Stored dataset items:
########

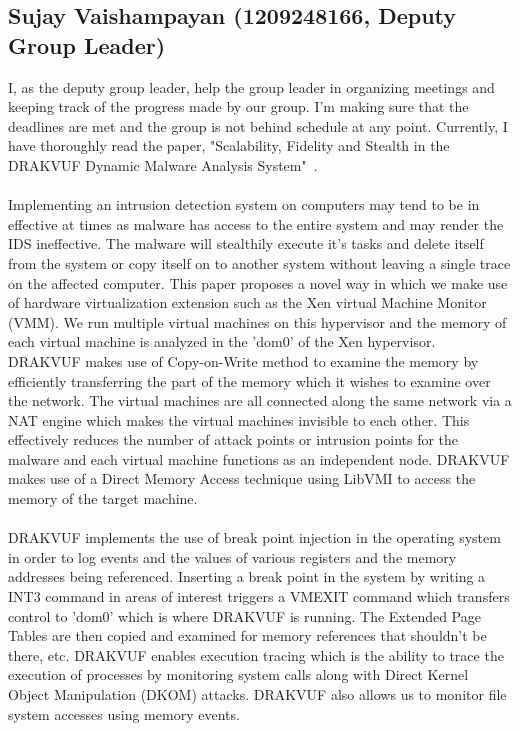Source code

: \documentclass[16pt]{article}
\begin{document}
		\subsection{Sujay Vaishampayan (1209248166, Deputy Group Leader)}
		I, as the deputy group leader, help the group leader in organizing meetings and keeping track of the progress made by our group. I'm making sure that the deadlines are met and the group is not behind schedule at any point. Currently, I have thoroughly read the paper, "Scalability, Fidelity and Stealth in the DRAKVUF Dynamic Malware Analysis System"~\cite{lengyel2014scalability}. \\ \\
		Implementing an intrusion detection system on computers may tend to be in effective at times as malware has access to the entire system and may render the IDS ineffective. The malware will stealthily execute it's tasks and delete itself from the system or copy itself on to another system without leaving a single trace on the affected computer. This paper proposes a novel way in which we make use of hardware virtualization extension such as the Xen virtual Machine Monitor (VMM). We run multiple virtual machines on this hypervisor and the memory of each virtual machine is analyzed in the 'dom0' of the Xen hypervisor. DRAKVUF makes use of Copy-on-Write method to examine the memory by efficiently transferring the part of the memory which it wishes to examine over the network. The virtual machines are all connected along the same network via a NAT engine which makes the virtual machines invisible to each other. This effectively reduces the number of attack points or intrusion points for the malware and each virtual machine functions as an independent node. DRAKVUF makes use of a Direct Memory Access technique using LibVMI to access the memory of the target machine.\\ \\
		DRAKVUF implements the use of break point injection in the operating system in order to log events and the values of various registers and the memory addresses being referenced. Inserting a break point in the system by writing a INT3 command in areas of interest triggers a VMEXIT command which transfers control to 'dom0' which is where DRAKVUF is running. The Extended Page Tables are then copied and examined for memory references that shouldn't be there, etc. DRAKVUF enables execution tracing which is the ability to trace the execution of processes by monitoring system calls along with Direct Kernel Object Manipulation (DKOM) attacks. DRAKVUF also allows us to monitor file system accesses using memory events.\\  \\
\end{document}

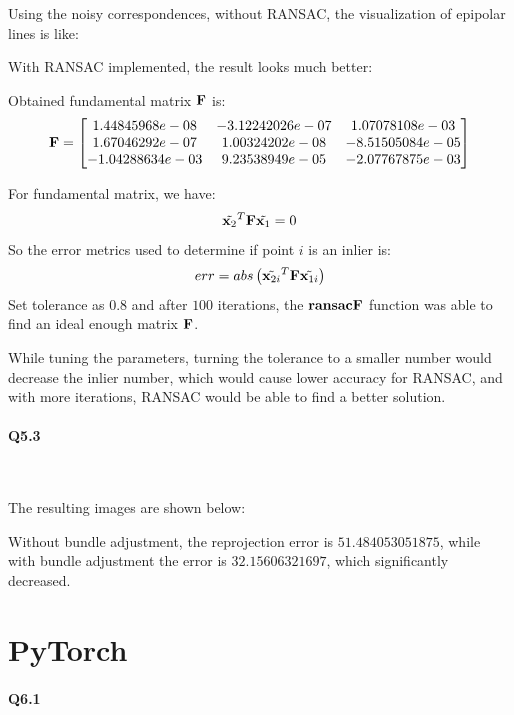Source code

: \documentclass[11pt]{article} \usepackage{fullpage} \usepackage{graphicx} \usepackage{epstopdf} \usepackage{color} \usepackage{psfrag} \usepackage{pdfsync}\usepackage{indentfirst}\usepackage{subfigure}\usepackage{float}\usepackage[section]{placeins}
\begin{document}
Using the noisy correspondences, without RANSAC, the visualization of epipolar lines is like:


With RANSAC implemented, the result looks much better:

Obtained fundamental matrix $\bold{F}$ is:
\begin{equation}
	\bold{F} = \begin{bmatrix} 1.44845968e-08 & -3.12242026e-07 & 1.07078108e-03 \\
	1.67046292e-07 & 1.00324202e-08 & -8.51505084e-05 \\
	-1.04288634e-03 & 9.23538949e-05 & -2.07767875e-03
	\end{bmatrix}
\end{equation}

For fundamental matrix, we have:
\begin{equation}
	\tilde{\bold{x}_2}^T\bold{F}\tilde{\bold{x}_1} = 0
\end{equation}
So the error metrics used to determine if point $i$ is an inlier is:
\begin{equation}
	err = abs\left(\tilde{\bold{x}_{2i}}^T\bold{F}\tilde{\bold{x}_{1i}}\right)
\end{equation}
Set tolerance as $0.8$ and after $100$ iterations, the $\bold{ransacF}$ function was able to find an ideal enough matrix $\bold{F}$.

While tuning the parameters, turning the tolerance to a smaller number would decrease the inlier number, which would cause lower accuracy for RANSAC, and with more iterations, RANSAC would be able to find a better solution.

\paragraph{Q5.3}~{}

The resulting images are shown below:


Without bundle adjustment, the reprojection error is $51.484053051875$, while with bundle adjustment the error is $32.15606321697$, which significantly decreased.

\section{PyTorch}

\paragraph{Q6.1}~{}
\end{document}
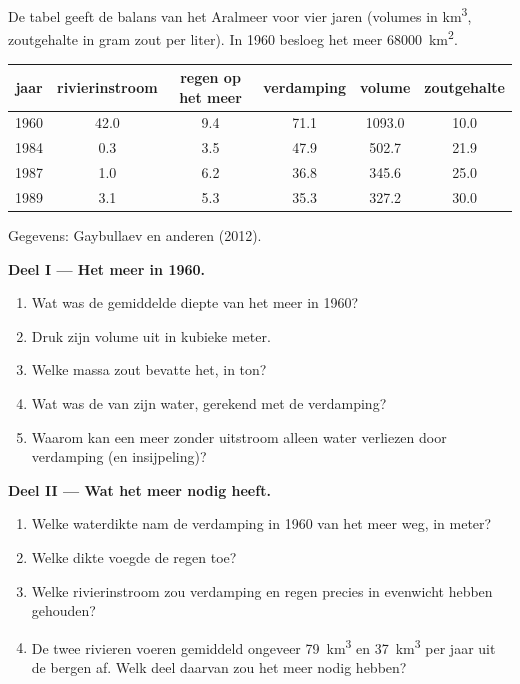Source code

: \begin{problem}
\label{pb:g10:freshwater-resources:1}
De tabel geeft de balans van het Aralmeer voor vier jaren (volumes in
\unit{km^3}, zoutgehalte in gram zout per liter). In 1960 besloeg het meer
\qty{68000}{km^2}.
\begin{center}
\small
\begin{tabular}{|c|c|c|c|c|c|}
\hline
jaar & rivierinstroom & regen op het meer & verdamping & volume & zoutgehalte \\ \hline
1960 & 42.0 & 9.4 & 71.1 & 1093.0 & 10.0 \\ \hline
1984 & 0.3 & 3.5 & 47.9 & 502.7 & 21.9 \\ \hline
1987 & 1.0 & 6.2 & 36.8 & 345.6 & 25.0 \\ \hline
1989 & 3.1 & 5.3 & 35.3 & 327.2 & 30.0 \\ \hline
\end{tabular}

{\small Gegevens: Gaybullaev en anderen (2012).}
\end{center}

\medskip
\noindent\textbf{Deel I --- Het meer in 1960.}
\begin{enumerate}
  \item Wat was de gemiddelde diepte van het meer in 1960?
  \item Druk zijn volume uit in kubieke meter.
  \item Welke massa zout bevatte het, in ton?
  \item Wat was de  van zijn water, gerekend met de verdamping?
  \item Waarom kan een meer zonder uitstroom alleen water verliezen door
        verdamping (en insijpeling)?
\end{enumerate}

\medskip
\noindent\textbf{Deel II --- Wat het meer nodig heeft.}
\begin{enumerate}[resume]
  \item Welke waterdikte nam de verdamping in 1960 van het meer weg, in
        meter?
  \item Welke dikte voegde de regen toe?
  \item Welke rivierinstroom zou verdamping en regen precies in evenwicht hebben
        gehouden?
  \item De twee rivieren voeren gemiddeld ongeveer \qty{79}{km^3} en
        \qty{37}{km^3} per jaar uit de bergen af. Welk deel daarvan zou het
        meer nodig hebben?
\end{enumerate}


\end{problem}
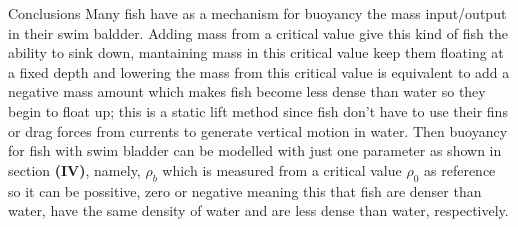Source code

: \begin{section}{Conclusions}
    Many fish have as a mechanism for buoyancy the mass input/output in their swim baldder. 
    Adding mass from a critical value give this kind of fish the ability to sink down,
    mantaining mass in this critical value keep them floating at a fixed depth and lowering 
    the mass from this critical value is equivalent to add a negative mass amount which 
    makes fish become less dense than water so they begin to float up; this is a static lift 
    method since fish don't have to use their fins or drag forces from currents to generate 
    vertical motion in water. Then buoyancy for fish with swim bladder can be modelled with 
    just one parameter as shown in section \textbf{(IV)}, namely, $\rho_b$  which is measured
    from a critical value $\rho_0$ as reference so it can be possitive, zero or negative
    meaning this that fish are denser than water, have the same density of water and are less 
    dense than water, respectively.
\end{section}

########

Task statement:
Every entry, exactly as written: transcribe it, passing over any pictures.

Problem solution:
Source code

: \documentclass[16pt]{article}
\begin{document}
		\subsection{Sujay Vaishampayan (1209248166, Deputy Group Leader)}
		I, as the deputy group leader, help the group leader in organizing meetings and keeping track of the progress made by our group. I'm making sure that the deadlines are met and the group is not behind schedule at any point. Currently, I have thoroughly read the paper, "Scalability, Fidelity and Stealth in the DRAKVUF Dynamic Malware Analysis System"~\cite{lengyel2014scalability}. \\ \\
		Implementing an intrusion detection system on computers may tend to be in effective at times as malware has access to the entire system and may render the IDS ineffective. The malware will stealthily execute it's tasks and delete itself from the system or copy itself on to another system without leaving a single trace on the affected computer. This paper proposes a novel way in which we make use of hardware virtualization extension such as the Xen virtual Machine Monitor (VMM). We run multiple virtual machines on this hypervisor and the memory of each virtual machine is analyzed in the 'dom0' of the Xen hypervisor. DRAKVUF makes use of Copy-on-Write method to examine the memory by efficiently transferring the part of the memory which it wishes to examine over the network. The virtual machines are all connected along the same network via a NAT engine which makes the virtual machines invisible to each other. This effectively reduces the number of attack points or intrusion points for the malware and each virtual machine functions as an independent node. DRAKVUF makes use of a Direct Memory Access technique using LibVMI to access the memory of the target machine.\\ \\
		DRAKVUF implements the use of break point injection in the operating system in order to log events and the values of various registers and the memory addresses being referenced. Inserting a break point in the system by writing a INT3 command in areas of interest triggers a VMEXIT command which transfers control to 'dom0' which is where DRAKVUF is running. The Extended Page Tables are then copied and examined for memory references that shouldn't be there, etc. DRAKVUF enables execution tracing which is the ability to trace the execution of processes by monitoring system calls along with Direct Kernel Object Manipulation (DKOM) attacks. DRAKVUF also allows us to monitor file system accesses using memory events.\\  \\
\end{document}

Source code

: \documentclass[11pt]{article} \usepackage{fullpage} \usepackage{graphicx} \usepackage{epstopdf} \usepackage{color} \usepackage{psfrag} \usepackage{pdfsync}\usepackage{indentfirst}\usepackage{subfigure}\usepackage{float}\usepackage[section]{placeins}
\begin{document}
Using the noisy correspondences, without RANSAC, the visualization of epipolar lines is like:


With RANSAC implemented, the result looks much better:

Obtained fundamental matrix $\bold{F}$ is:
\begin{equation}
	\bold{F} = \begin{bmatrix} 1.44845968e-08 & -3.12242026e-07 & 1.07078108e-03 \\
	1.67046292e-07 & 1.00324202e-08 & -8.51505084e-05 \\
	-1.04288634e-03 & 9.23538949e-05 & -2.07767875e-03
	\end{bmatrix}
\end{equation}

For fundamental matrix, we have:
\begin{equation}
	\tilde{\bold{x}_2}^T\bold{F}\tilde{\bold{x}_1} = 0
\end{equation}
So the error metrics used to determine if point $i$ is an inlier is:
\begin{equation}
	err = abs\left(\tilde{\bold{x}_{2i}}^T\bold{F}\tilde{\bold{x}_{1i}}\right)
\end{equation}
Set tolerance as $0.8$ and after $100$ iterations, the $\bold{ransacF}$ function was able to find an ideal enough matrix $\bold{F}$.

While tuning the parameters, turning the tolerance to a smaller number would decrease the inlier number, which would cause lower accuracy for RANSAC, and with more iterations, RANSAC would be able to find a better solution.

\paragraph{Q5.3}~{}

The resulting images are shown below:


Without bundle adjustment, the reprojection error is $51.484053051875$, while with bundle adjustment the error is $32.15606321697$, which significantly decreased.

\section{PyTorch}

\paragraph{Q6.1}~{}
\end{document}
Source code

: \begin{problem}
\label{pb:g10:freshwater-resources:1}
De tabel geeft de balans van het Aralmeer voor vier jaren (volumes in
\unit{km^3}, zoutgehalte in gram zout per liter). In 1960 besloeg het meer
\qty{68000}{km^2}.
\begin{center}
\small
\begin{tabular}{|c|c|c|c|c|c|}
\hline
jaar & rivierinstroom & regen op het meer & verdamping & volume & zoutgehalte \\ \hline
1960 & 42.0 & 9.4 & 71.1 & 1093.0 & 10.0 \\ \hline
1984 & 0.3 & 3.5 & 47.9 & 502.7 & 21.9 \\ \hline
1987 & 1.0 & 6.2 & 36.8 & 345.6 & 25.0 \\ \hline
1989 & 3.1 & 5.3 & 35.3 & 327.2 & 30.0 \\ \hline
\end{tabular}

{\small Gegevens: Gaybullaev en anderen (2012).}
\end{center}

\medskip
\noindent\textbf{Deel I --- Het meer in 1960.}
\begin{enumerate}
  \item Wat was de gemiddelde diepte van het meer in 1960?
  \item Druk zijn volume uit in kubieke meter.
  \item Welke massa zout bevatte het, in ton?
  \item Wat was de  van zijn water, gerekend met de verdamping?
  \item Waarom kan een meer zonder uitstroom alleen water verliezen door
        verdamping (en insijpeling)?
\end{enumerate}

\medskip
\noindent\textbf{Deel II --- Wat het meer nodig heeft.}
\begin{enumerate}[resume]
  \item Welke waterdikte nam de verdamping in 1960 van het meer weg, in
        meter?
  \item Welke dikte voegde de regen toe?
  \item Welke rivierinstroom zou verdamping en regen precies in evenwicht hebben
        gehouden?
  \item De twee rivieren voeren gemiddeld ongeveer \qty{79}{km^3} en
        \qty{37}{km^3} per jaar uit de bergen af. Welk deel daarvan zou het
        meer nodig hebben?
\end{enumerate}


\end{problem}
Source code

: \begin{section}{Conclusions}
    Many fish have as a mechanism for buoyancy the mass input/output in their swim baldder. 
    Adding mass from a critical value give this kind of fish the ability to sink down,
    mantaining mass in this critical value keep them floating at a fixed depth and lowering 
    the mass from this critical value is equivalent to add a negative mass amount which 
    makes fish become less dense than water so they begin to float up; this is a static lift 
    method since fish don't have to use their fins or drag forces from currents to generate 
    vertical motion in water. Then buoyancy for fish with swim bladder can be modelled with 
    just one parameter as shown in section \textbf{(IV)}, namely, $\rho_b$  which is measured
    from a critical value $\rho_0$ as reference so it can be possitive, zero or negative
    meaning this that fish are denser than water, have the same density of water and are less 
    dense than water, respectively.
\end{section}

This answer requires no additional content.